Seventeen-year-old Jeff Irvine, an Amherst High School student and die-hard UMass fan since 1992, sits near sophomore guard Jameel Pugh, discussing game strategy. For Irvine, it’s the family vacation of a lifetime. His parents, astronomy faculty members Bill and Susan Irvine, splurged on the $4,000-per-person trip. Before now Jeff had never met a team member; now he has a photo of himself with the entire team in front of the Parthenon. “We’ve gotten to know them pretty well,” says Jeff proudly. “It’s pretty amazing.”

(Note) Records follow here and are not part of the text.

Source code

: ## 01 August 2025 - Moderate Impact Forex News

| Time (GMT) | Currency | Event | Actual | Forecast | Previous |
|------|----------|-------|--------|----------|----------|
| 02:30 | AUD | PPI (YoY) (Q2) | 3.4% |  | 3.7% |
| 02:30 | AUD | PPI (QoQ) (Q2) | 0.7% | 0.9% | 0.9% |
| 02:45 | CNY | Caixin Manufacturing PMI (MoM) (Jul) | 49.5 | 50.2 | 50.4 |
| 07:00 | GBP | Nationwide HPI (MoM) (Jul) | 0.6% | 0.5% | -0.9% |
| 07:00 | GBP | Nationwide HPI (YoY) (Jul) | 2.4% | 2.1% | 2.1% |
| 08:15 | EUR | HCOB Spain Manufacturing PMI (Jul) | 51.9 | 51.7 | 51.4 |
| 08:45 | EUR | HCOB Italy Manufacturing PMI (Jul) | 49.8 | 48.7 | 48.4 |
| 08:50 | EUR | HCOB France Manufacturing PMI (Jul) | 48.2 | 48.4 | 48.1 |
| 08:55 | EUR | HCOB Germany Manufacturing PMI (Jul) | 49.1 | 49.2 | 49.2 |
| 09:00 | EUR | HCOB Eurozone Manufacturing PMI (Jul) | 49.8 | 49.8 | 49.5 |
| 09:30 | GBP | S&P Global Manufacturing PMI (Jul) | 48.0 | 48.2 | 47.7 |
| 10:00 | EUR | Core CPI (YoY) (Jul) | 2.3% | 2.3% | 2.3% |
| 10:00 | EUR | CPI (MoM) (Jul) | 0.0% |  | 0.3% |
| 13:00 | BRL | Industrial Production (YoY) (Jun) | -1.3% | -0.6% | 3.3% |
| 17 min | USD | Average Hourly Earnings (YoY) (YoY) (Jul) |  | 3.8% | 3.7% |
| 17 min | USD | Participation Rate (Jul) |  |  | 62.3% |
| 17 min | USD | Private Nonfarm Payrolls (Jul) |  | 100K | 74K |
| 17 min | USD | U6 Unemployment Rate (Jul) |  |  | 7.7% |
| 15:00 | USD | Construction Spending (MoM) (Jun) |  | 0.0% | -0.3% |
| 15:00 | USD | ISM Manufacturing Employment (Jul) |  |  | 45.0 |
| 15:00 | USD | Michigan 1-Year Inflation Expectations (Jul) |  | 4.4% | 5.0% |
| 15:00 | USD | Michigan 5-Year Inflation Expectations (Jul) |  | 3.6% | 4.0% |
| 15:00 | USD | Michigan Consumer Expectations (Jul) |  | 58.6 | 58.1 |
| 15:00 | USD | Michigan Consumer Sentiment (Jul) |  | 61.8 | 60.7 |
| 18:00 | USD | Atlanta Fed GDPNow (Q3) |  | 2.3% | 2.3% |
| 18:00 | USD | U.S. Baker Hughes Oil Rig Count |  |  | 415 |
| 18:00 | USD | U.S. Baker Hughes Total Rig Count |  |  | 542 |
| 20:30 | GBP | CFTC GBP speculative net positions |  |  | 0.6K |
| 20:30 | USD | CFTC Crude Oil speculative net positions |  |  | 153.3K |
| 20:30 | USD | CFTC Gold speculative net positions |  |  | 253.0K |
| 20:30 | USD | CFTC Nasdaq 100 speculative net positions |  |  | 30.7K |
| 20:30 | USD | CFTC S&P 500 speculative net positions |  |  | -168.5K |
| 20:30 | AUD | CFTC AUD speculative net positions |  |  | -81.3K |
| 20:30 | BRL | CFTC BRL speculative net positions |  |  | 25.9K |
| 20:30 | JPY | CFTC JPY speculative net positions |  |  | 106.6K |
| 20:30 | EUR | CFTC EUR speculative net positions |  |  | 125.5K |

THAT EVENING ON THE LAWN of the luxurious Astir Palace Hotel, where a dinner sponsored by President Bulger is getting underway, the players are in good spirits despite having just lost their second scheduled game. Fresh from their showers and dressed in maroon polo shirts and khaki trousers, they sit around enormous tables on a lawn overlooking the sea. The lights of the resort community of Glyfada twinkle across the harbor and light up the Athenian Yacht Club as a first course of salad with lobster, scampi, and artichoke hearts is served. Afterwards come plates of fillet of sole and veal with wild mushrooms. Glasses are filled with wine and fresh-squeezed orange juice for the team.
At one table, Lappas and Bulger discuss the value of a good work ethic. At another, Eric Williams tries to speak to a waiter in Greek, though the only phrase he knows so far is thank you. At least he’s trying. “A word a day,” he says, grinning.
Across the lawn, a woman in a sequined dress sings American lounge music. Micah Brand sways along, eliciting giggles.
At another table Irvine is describing the essence of radio astronomy to the wife of one of the trip’s organizers. As dessert is served, chocolate parfait with strawberries, Bulger rises to speak.
“Time after time I have heard from people at the hotel about how wonderful you are,” says Bulger. “And tonight I saw the restraint you exercised on the court. That ref should have been wearing the hometown uniform!” The team responds appreciatively. The president goes on to praise and welcome Lappas, and to encourage the players to make as much of their educational opportunities at UMass as their athletic ones. Lappas, in turn, thanks Bulger for coming to support the Minutemen.
WHEN THE SPEECHES ARE OVER, the singer belts out a mysterious ode to Massachusetts. Then the old Greek classics begin. Eric Williams stands to ask Harriet Lappas to dance.
Soon there is a line of dancers – players, coaches, administrators – winding around the lawn, Coach Lappas in the lead. Lappas later said it was one of his favorite moments of the trip – “seeing the guys get involved in Greek culture, getting up and dancing.”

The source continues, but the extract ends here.